Ask…

I came to a realization recently. I didn’t get there by myself, but thanks to a rather difficult challenge from God, I made it. The realization? I struggled to believe during the last couple of years that God hears and answers my prayers, and as a result, I mostly stopped asking for anything.

Oh, I still prayed and requested things on behalf of others. I still believed God would move and do things for them. It was my personal requests I was convinced would be left unanswered or even unheard. My prayers regarding my own wants or even needs took on a pattern of “surrender,” explaining to God why I would still trust Him if (or more likely when) disappointment came once again or the outcome I hoped for failed to be seen.

Nearly two months ago, the nurse practitioner I see was concerned about something and ordered cardiac monitoring for a short period. (I wore the holter monitor for 8 days.) She also referred me to a cardiologist. While those orders were disconcerting, I wasn’t fearful of some major heart issue. I figured after seeing a cardiologist and maybe a couple of additional tests, all would be cleared up and I’d be able to move on with life. My real desire, though, was for the results of the monitoring to come back all good and enable me to cancel the cardiology appointment.

In this situation and others, I felt God challenging me to “Ask for what [I] want.” I wrestled with Him about it. Everywhere I turned, I saw verses urging me to ask, seek, and knock, to ask in faith and keep asking. I countered with verses about seeking His kingdom first. I tried to surrender my own wants and declare “not my will, but yours be done.” I told God again I would trust Him, no matter the outcome and I would simply ask for His best in my life and the various situations I was praying about.

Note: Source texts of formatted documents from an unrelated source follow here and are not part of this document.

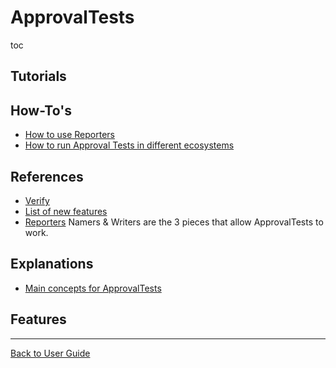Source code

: # ApprovalTests

toc

## Tutorials
## How-To's
  * [How to use Reporters](ReportersGettingStarted.md)
  * [How to run Approval Tests in different ecosystems](EnvironmentSpecificTests.md)
   

## References
 * [Verify](Verify.md)
 * [List of new features](Features.md)
 * [Reporters](Reporters.md#top) Namers & Writers are the 3 pieces that allow ApprovalTests to work.


## Explanations
 * [Main concepts for ApprovalTests](explanations/MainConcepts.md)


## Features

---

[Back to User Guide](readme.md#top)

None of those things are wrong. It’s good to surrender and accept that God is good and will bring about good in every situation whatever the outcome. I realized, however, my refusal to ask for what I want in these circumstances wasn’t as noble as I wanted to believe. It took almost no faith for me to say “you are good whatever the outcome.” I know God is good, even when I don’t see the evidence of answered prayers. What took faith was putting my hopes and desires into words and asking. Asking, yes, with a posture of surrender and trust no matter the answer, but asking for a specific outcome I hoped for… that was terrifying. With no specific requests, expectancy for a particular outcome is nonexistent. Disappointment can still come, but is more easily brushed aside when the hope is vague.

And so, I’m learning to ask for what I want again. I recognize the answer will sometimes be “no,” and I will still trust in the goodness of God when that happens. However, I’m once again experiencing the joy that comes when God answers a faith-filled ask with a resounding “Yes!” I was able to cancel my cardiology appointment after my last visit to the nurse practitioner, I received news that a desired visa would be available for my move to Northern Ireland later this year, and I am trusting for other situations I’m praying about to receive positive answers as well.

What are you asking for?

One Reply to “Ask…”

  1. Susan Griem

    Hallelujah-the victory of getting to the point of asking was as great a victory as the answered prayers themselves! Glory to You, God! Thank You for seeing Stephanie to the other side of the mountain and her victory(use) being an encouragement to me and others!